Siccome le abitudini – buone o cattive comunque piacevoli – si diffondono a grande velocità la presenza al bar di uomini e donne infreddoliti e addormentati sarebbe diventata una costante dei ritmi mattutini; in alcuni bar c’era ressa costante all’arrivo dei mezzi pubblici e gli incontri tra le persone erano occasione di scambi, amicizie, condivisioni, dialoghi: veloci come un espresso. La moda si allargava anche al cappuccino – specialità tutta italiana – realizzabile con macchine espresse nazionali (di grande successo nel mondo) – tuttavia già in produzione nei primi del Novecento – che sostituirà a poco a poco la colazione casalinga.

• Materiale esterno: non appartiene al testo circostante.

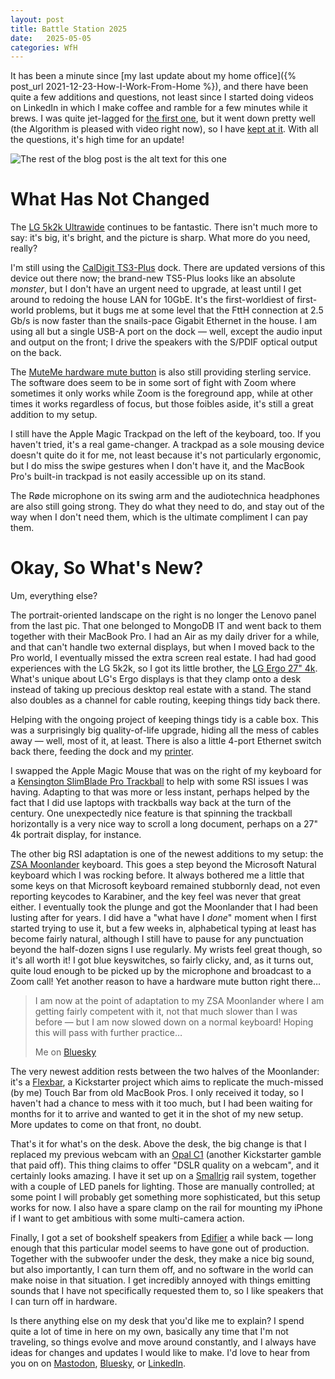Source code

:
 ```yaml
---
layout: post
title: Battle Station 2025 
date:   2025-05-05
categories: WfH 
---
```


It has been a minute since [my last update about my home office]({% post_url 2021-12-23-How-I-Work-From-Home %}), and there have been quite a few additions and questions, not least since I started doing videos on LinkedIn in which I make coffee and ramble for a few minutes while it brews. I was quite jet-lagged for [the first one](https://www.linkedin.com/posts/dwellington_ai-agenticai-llm-activity-7320796608030253056-z-S8), but it went down pretty well (the Algorithm is pleased with video right now), so I have [kept at it](https://www.linkedin.com/posts/dwellington_enterprise-ai-snaplogicsko-activity-7303012742087544832-SkKr). With all the questions, it's high time for an update!

![The rest of the blog post is the alt text for this one](/images/battle-station-2025.jpg)

# What Has Not Changed

The [LG 5k2k Ultrawide](https://www.lg.com/us/monitors/lg-34WK95U-W-ultrawide-monitor) continues to be fantastic. There isn't much more to say: it's big, it's bright, and the picture is sharp. What more do you need, really?

I'm still using the [CalDigit TS3-Plus](https://www.caldigit.com/ts3-plus/) dock. There are updated versions of this device out there now; the brand-new TS5-Plus looks like an absolute *monster*, but I don't have an urgent need to upgrade, at least until I get around to redoing the house LAN for 10GbE. It's the first-worldiest of first-world problems, but it bugs me at some level that the FttH connection at 2.5 Gb/s is now faster than the snails-pace Gigabit Ethernet in the house. I am using all but a single USB-A port on the dock — well, except the audio input and output on the front; I drive the speakers with the S/PDIF optical output on the back.

The [MuteMe hardware mute button](https://muteme.com/) is also still providing sterling service. The software does seem to be in some sort of fight with Zoom where sometimes it only works while Zoom is the foreground app, while at other times it works regardless of focus, but those foibles aside, it's still a great addition to my setup.

I still have the Apple Magic Trackpad on the left of the keyboard, too. If you haven't tried, it's a real game-changer. A trackpad as a sole mousing device doesn't quite do it for me, not least because it's not particularly ergonomic, but I do miss the swipe gestures when I don't have it, and the MacBook Pro's built-in trackpad is not easily accessible up on its stand.

The Røde microphone on its swing arm and the audiotechnica headphones are also still going strong. They do what they need to do, and stay out of the way when I don't need them, which is the ultimate compliment I can pay them.

# Okay, So What's New?

Um, everything else?

The portrait-oriented landscape on the right is no longer the Lenovo panel from the last pic. That one belonged to MongoDB IT and went back to them together with their MacBook Pro. I had an Air as my daily driver for a while, and that can't handle two external displays, but when I moved back to the Pro world, I eventually missed the extra screen real estate. I had had good experiences with the LG 5k2k, so I got its little brother, the [LG Ergo 27" 4k](https://www.lg.com/us/business/computer-monitors/lg-27bn88u-b). What's unique about LG's Ergo displays is that they clamp onto a desk instead of taking up precious desktop real estate with a stand. The stand also doubles as a channel for cable routing, keeping things tidy back there.

Helping with the ongoing project of keeping things tidy is a cable box. This was a surprisingly big quality-of-life upgrade, hiding all the mess of cables away — well, most of it, at least. There is also a little 4-port Ethernet switch back there, feeding the dock and my [printer](https://findthethread.blog/Printing-Money/). 

I swapped the Apple Magic Mouse that was on the right of my keyboard for a [Kensington SlimBlade Pro Trackball](https://www.kensington.com/p/products/electronic-control-solutions/trackball-products/slimblade-pro-trackball/) to help with some RSI issues I was having. Adapting to that was more or less instant, perhaps helped by the fact that I did use laptops with trackballs way back at the turn of the century. One unexpectedly nice feature is that spinning the trackball horizontally is a very nice way to scroll a long document, perhaps on a 27" 4k portrait display, for instance.

The other big RSI adaptation is one of the newest additions to my setup: the [ZSA Moonlander](https://www.zsa.io/moonlander) keyboard. This goes a step beyond the Microsoft Natural keyboard which I was rocking before. It always bothered me a little that some keys on that Microsoft keyboard remained stubbornly dead, not even reporting keycodes to Karabiner, and the key feel was never that great either. I eventually took the plunge and got the Moonlander that I had been lusting after for years. I did have a "what have I *done*" moment when I first started trying to use it, but a few weeks in, alphabetical typing at least has become fairly natural, although I still have to pause for any punctuation beyond the half-dozen signs I use regularly. My wrists feel great though, so it's all worth it! I got blue keyswitches, so fairly clicky, and, as it turns out, quite loud enough to be picked up by the microphone and broadcast to a Zoom call! Yet another reason to have a hardware mute button right there…

> I am now at the point of adaptation to my ZSA Moonlander where I am getting fairly competent with it, not that much slower than I was before — but I am now slowed down on a normal keyboard! Hoping this will pass with further practice…
> 
> Me on [Bluesky](https://bsky.app/profile/theriotnrrd.bsky.social/post/3lo67zyggxk2z)

The very newest addition rests between the two halves of the Moonlander: it's a [Flexbar](https://eniacelec.com/products/flexbar), a Kickstarter project which aims to replicate the much-missed (by me) Touch Bar from old MacBook Pros. I only received it today, so I haven't had a chance to mess with it too much, but I had been waiting for months for it to arrive and wanted to get it in the shot of my new setup. More updates to come on that front, no doubt.

That's it for what's on the desk. Above the desk, the big change is that I replaced my previous webcam with an [Opal C1](https://opalcamera.com/opal-c1) (another Kickstarter gamble that paid off). This thing claims to offer "DSLR quality on a webcam", and it certainly looks amazing. I have it set up on a [Smallrig](https://www.smallrig.com) rail system, together with a couple of LED panels for lighting. Those are manually controlled; at some point I will probably get something more sophisticated, but this setup works for now. I also have a spare clamp on the rail for mounting my iPhone if I want to get ambitious with some multi-camera action.

Finally, I got a set of bookshelf speakers from [Edifier](https://www.edifier.com) a while back — long enough that this particular model seems to have gone out of production. Together with the subwoofer under the desk, they make a nice big sound, but also importantly, I can turn them off, and no software in the world can make noise in that situation. I get incredibly annoyed with things emitting sounds that I have not specifically requested them to, so I like speakers that I can turn off in hardware.

Is there anything else on my desk that you'd like me to explain? I spend quite a lot of time in here on my own, basically any time that I'm not traveling, so things evolve and move around constantly, and I always have ideas for changes and updates I would like to make. I'd love to hear from you on on [Mastodon](https://mastodon.social/@riotnrrd), [Bluesky](https://bsky.app/profile/theriotnrrd.bsky.social), or [LinkedIn](https://www.linkedin.com/in/dwellington/).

La prova del cambiamento, dell’affermazione di un moderno costume, della conferma di nuove abitudini sarebbe avvenuta con la trasmissione “Specchio segreto” (1964, programma Rai sul comportamento degli italiani, prima candid camera) e la celeberrima scena della “Zuppetta” in cui il regista conduttore Nanni Loy (1925–1995) inzuppava una brioche nel cappuccino di avventori stupefatti, ma non sempre arrabbiati. I bar, ripresi dalle telecamere nascoste, rivelavano il gran numero di clienti e la varietà delle “colazioni” che gli italiani già consumano fuori casa.

Tutto per un Puft! o quasi perché, oltre l’innegabile originalità del prodotto e la bontà delle materie dolciarie, quel che segnava il cambiamento era la possibilità di schiacciare la confezione per liberare la brioche dall’involucro. Semplice, veloce, pulito. La carta trasparente esplodeva liberando per magia una ventata di profumo dolce. Quel rito segnò il successo del Buondì che sarebbe, per vent’anni, rimasto identico: morbido pane dolce ricoperto di graniglia di zucchero. Poi avvenne qualche cambiamento con l’introduzione della variante al cioccolato, poi le farciture (marmellate varie), la crema al latte, la crema pasticciera fino al prodotto con farine integrali. Ma il Puft! – ieri come oggi – rimane lo stesso suono dell’infanzia in cerca di novità e di un sistema alimentare magari sano e tradizionale, ma molto molto meno divertente.